Three years GK110 lasted without a replacement. Speaks to how well engineered Kelper is. Read Nvidia Dev Boards: there are "some" who think C.C 3.5 code arch is better than C.C 5.2. Not Including efficiency. (DP64 cores use more wattage then 32bit cores. This one reasons Maxwell TDP is lower- the loss of DP64 cores and change from superscalar to Scalar? Struggle for DP64 - C.C5.0/5.2 was trimmed even further away from Fermi's 1/2or1/8 and Kelper 1/3or1/16 64 bit core ratio. (I'm curious to see how many DP64 are in an GM2*0 SMM and TDP. C.C 3.5 64DP core per SMX @ 1/3rd total SMX core count.(driver limited to 8DP SMX for GTX780[ti] @ 1/16th total SMX) Maxwell C.C 5.0/5.2 is 1/32 total SMM.
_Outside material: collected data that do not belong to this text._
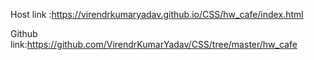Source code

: Host link :https://virendrkumaryadav.github.io/CSS/hw_cafe/index.html

Github link:https://github.com/VirendrKumarYadav/CSS/tree/master/hw_cafe
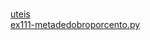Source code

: #  
<a href='https://gabrielryanft.github.io/learning/cursoemvideo/python/exerciciospython/aula22 funcoes locais/ex111/uteis/' target='_blank' rel='next'>uteis</a><br/>
<a href='https://gabrielryanft.github.io/learning/cursoemvideo/python/exerciciospython/aula22 funcoes locais/ex111/ex111-metadedobroporcento.py' target='_blank' rel='next'>ex111-metadedobroporcento.py</a><br/>
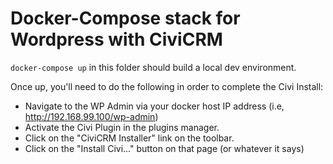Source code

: # Docker-Compose stack for Wordpress with CiviCRM

`docker-compose up` in this folder should build a local dev environment.

Once up, you'll need to do the following in order to complete the Civi Install:
* Navigate to the WP Admin via your docker host IP address (i.e, http://192.168.99.100/wp-admin)
* Activate the Civi Plugin in the plugins manager.
* Click on the "CiviCRM Installer" link on the toolbar.
* Click on the "Install Civi..." button on that page (or whatever it says)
Not specific to GPUGRID: C.C 5.0/5.2 L1/L2 cache/global and shared memory behavior is different. Maxwell lacks [32] bank--64bit addressing mode. Kelper 3.0/3.5 64bit/8bytewide (if chosen code path) default is 4bytes. Maxwell faster at hashing- as Kelper is for DP64.

CUDA Programming guide states:

"section by reading it using the __ldg() function (see Read-Only Data Cache Load Function). When the compiler detects that the read-only condition is satisfied for some data, it will use __ldg() to read it. The compiler might not always be able to detect that the read-only condition is satisfied for some data. Marking pointers used for loading such data with both the const and __restrict__ qualifiers increases the likelihood that the compiler will detect the read-only condition.

Data that is not read-only for the entire lifetime of the kernel cannot be cached in the unified L1/texture cache for devices of compute capability 5.0. For devices of compute capability 5.2, it is, by default, not cached in the unified L1/texture cache, but caching may be enabled using the following mechanisms: •Perform the read using inline assembly with the appropriate modifier as described in the PTX reference manual;
• Compile with the -Xptxas -dlcm=ca compilation flag, in which case all reads are cached, except reads that are performed using inline assembly with a modifier that disables caching;
• Compile with the -Xptxas -fscm=ca compilation flag, in which case all reads are cached, including reads that are performed using inline assembly regardless of the modifier used.
When caching is enabled using some the three mechanisms listed above, devices of compute capability 5.2 will cache global memory reads in the unified L1/texture cache for all kernel launches except for the kernel launches for which thread blocks consume too much of the multiprocessor's resources. These exceptions are reported by the profiler."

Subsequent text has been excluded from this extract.